The test for legal sufficiency is “whether, considering the evidence in the
light most favorable to the prosecution, any reasonable fact-finder could have
found all the essential elements beyond a reasonable doubt.” United States v.
Day, 66 M.J. 172, 173-74 (C.A.A.F. 2008) (citing United States v. Turner, 25
M.J. 324, 324 (C.M.A. 1987)). In applying this test, “we are bound to draw
every reasonable inference from the evidence of record in favor of the
prosecution.” United States v. Barner, 56 M.J. 131, 134 (C.A.A.F. 2001)
(citations omitted).
The test for factual sufficiency is whether, “after weighing all the evidence
in the record of trial and recognizing that we did not see or hear the
witnesses as did the trial court, this court is convinced of the appellant’s guilt
beyond a reasonable doubt.” United States v. Rankin, 63 M.J. 552, 557 (N-M.
Ct. Crim. App. 2006) (citing Turner, 25 M.J. at 325 and Art. 66(c), UCMJ),
aff’d on other grounds, 64 M.J. 348 (C.A.A.F. 2007).

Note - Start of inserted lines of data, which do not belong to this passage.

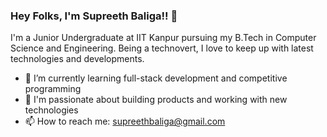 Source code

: ### Hey Folks, I'm Supreeth Baliga!! 👋

<!--
**SupreethBaliga/SupreethBaliga** is a ✨ _special_ ✨ repository because its `README.md` (this file) appears on your GitHub profile.-->

I'm a Junior Undergraduate at IIT Kanpur pursuing my B.Tech in Computer Science and Engineering. Being a technovert, I love to keep up with latest technologies and developments.
- 🌱 I’m currently learning full-stack development and competitive programming
- 💬 I'm passionate about building products and working with new technologies
- 📫 How to reach me: <supreethbaliga@gmail.com>
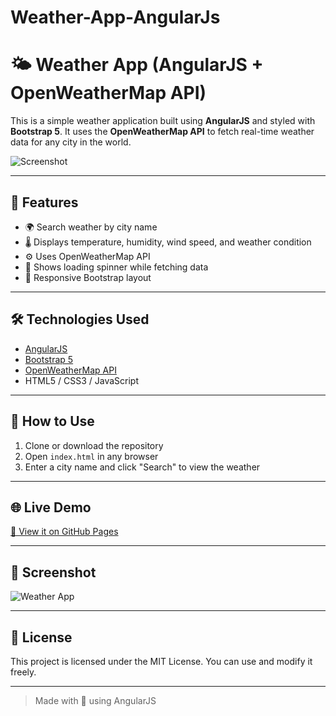 # Weather-App-AngularJs

# 🌤️ Weather App (AngularJS + OpenWeatherMap API)

This is a simple weather application built using **AngularJS** and styled with **Bootstrap 5**. It uses the **OpenWeatherMap API** to fetch real-time weather data for any city in the world.

![Screenshot](https://via.placeholder.com/800x400.png?text=Weather+App+Screenshot)

---

## 🚀 Features

- 🌍 Search weather by city name
- 🌡️ Displays temperature, humidity, wind speed, and weather condition
- ⚙️ Uses OpenWeatherMap API
- 🧭 Shows loading spinner while fetching data
- 🎨 Responsive Bootstrap layout

---

## 🛠️ Technologies Used

- [AngularJS](https://angularjs.org/)
- [Bootstrap 5](https://getbootstrap.com/)
- [OpenWeatherMap API](https://openweathermap.org/api)
- HTML5 / CSS3 / JavaScript

---

## 🔧 How to Use

1. Clone or download the repository
2. Open `index.html` in any browser
3. Enter a city name and click "Search" to view the weather

---

## 🌐 Live Demo

[🔗 View it on GitHub Pages](https://ajitchowdary.github.io/weather-app/)

---

## 📸 Screenshot

![Weather App](https://via.placeholder.com/600x300.png?text=Live+Weather+Demo)

---

## 📜 License

This project is licensed under the MIT License. You can use and modify it freely.

---

> Made with 💙 using AngularJS

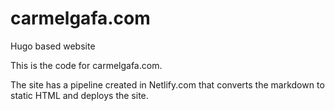 # carmelgafa.com

Hugo based website

This is the code for carmelgafa.com.

The site has a pipeline created in Netlify.com that converts the markdown to static HTML and deploys the site.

In conducting this unique
appellate role, we take “a fresh, impartial look at the evidence,” applying
“neither a presumption of innocence nor a presumption of guilt” to “make
[our] own independent determination as to whether the evidence constitutes
proof of each required element beyond a reasonable doubt.” Washington, 57
M.J. at 399. We may “judge the credibility of witnesses, and determine
controverted questions of fact,” substituting our judgment for that of the fact
finder. Art 66(c), UCMJ; United States v. Cole, 31 M.J. 270, 272 (C.M.A.
1990). While this is a high standard, the phrase “beyond a reasonable doubt”
does not imply that the evidence must be free from conflict. Rankin, 63 M.J.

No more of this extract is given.